Australian Notes

Australian notes

17 July 2021

9:00 AM

17 July 2021

9:00 AM

Whitlam’s revenge

It is often said that the Whitlam government was in office but not in power. Can the same be said, at least in some respects, of the Liberal governments in Canberra over the last eight years?

This question arises despite the fact that Labor has won a majority of seats at only one election – in 2007 – since 1993. And it is a question that arises even if the Liberals win the next federal election scheduled for May 2022. That will not be an easy election for them, given that the government will be seeking a fourth term and the polls are showing essentially a 50/50 split in the two-party preferred vote. It might also be noted that the numbers on the two sides in the House of Representatives are almost evenly divided so there is no margin for error when it comes to the loss of government seats.

But even if the Liberals do retain government for a fourth term, there are a number of reasons why they find it difficult to translate election victories into the implementation of government policies. The first is obviously the make-up of the Senate. The Liberals have never had a majority in the Senate over the last eight years and it can be assumed that Labor and the Greens will vote against any significant legislation put forward by the government. In those circumstances it has had to negotiate with a small group of fractious and erratic members of the upper house who control the balance of power there. This has resulted in many of the government’s legislative proposals being defeated or passed but watered down from their original form. If Labor were in government, it would find it much easier to implement its programs because it could normally rely upon the support of the Greens.

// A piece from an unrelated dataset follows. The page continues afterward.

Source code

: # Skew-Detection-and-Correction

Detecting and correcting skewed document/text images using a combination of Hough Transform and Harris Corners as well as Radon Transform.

The government’s unsuccessful attempt to repeal section 18C of the Federal Racial Discrimination Act in 2017 was an important symbol of its inability to impose its will on the Senate. This provision is a significant limitation on freedom of speech because it makes unlawful publications that are merely offensive to some groups in the community. It is an issue that is important to some members of the government but they were unable to bring about a change that went to the heart of one of the principles underlying Western civilisation.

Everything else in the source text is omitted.